Siete delle eroine”, afferma una giovane ruandese, nata dalle ceneri del genocidio, nel documentario sopracitato ‘Rwanda, il paese delle donne’, rivolgendosi a quelle mamme che 25 anni fa hanno portato avanti gravidanze causate da efferate violenze.

Le donne e la rinascita del continente africano

Una riconciliazione difficile resa possibile dalla forza e dal coraggio di queste donne. Nelle pagine della storia le donne non emergono spesso e il loro ruolo di artefici del cambiamento poche volte è stato narrato.

In Rwanda, donne di varia estrazione sociale si sono unite, dapprima per esprimere solidarietà reciproca e raccontare le proprie dolorose storie, poi per ricostruire il paese, sia dal punto di vista strettamente economico sia culturale, valoriale, sociale. Mosse dai valori della non violenza, dell’uguaglianza, della pace e della dignità, queste donne si sono unite in associazioni, hanno aperto scuole, sono tornate nei campi, hanno dimostrato di poter gestire attività economiche ed imprenditoriali.

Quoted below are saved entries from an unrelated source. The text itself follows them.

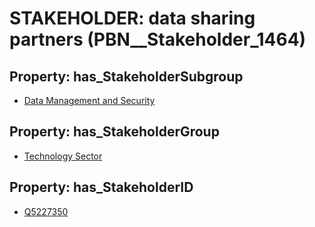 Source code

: # STAKEHOLDER: __data sharing partners__ (PBN__Stakeholder_1464)

## Property: has_StakeholderSubgroup

* [Data Management and Security](PBN__StakeholderSubgroup_152)

## Property: has_StakeholderGroup

* [Technology Sector](PBN__StakeholderGroup_12)

## Property: has_StakeholderID

* [Q5227350](Q5227350)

Il Rwanda oggi conta il 64% di parlamentari donne, un primato mondiale. Grandi forme di emancipazione occupazionale, culturale e politica sono state introdotte in un paese che oggi viene annoverato tra i più dinamici dell’Africa per il suo alto tasso di crescita (tra i più elevati del continente), per la sua capacità di risollevarsi dalle macerie. Tutto questo grazie alle donne, la cui sensibilità ed energia riusciranno forse un giorno a trasformare il Rwanda in una vera democrazia e a superare le diversità etniche.

Riusciranno anche a trasformare il processo di decolonizzazione in un processo di pace e riconciliazione, in un processo di rinascita del continente africano?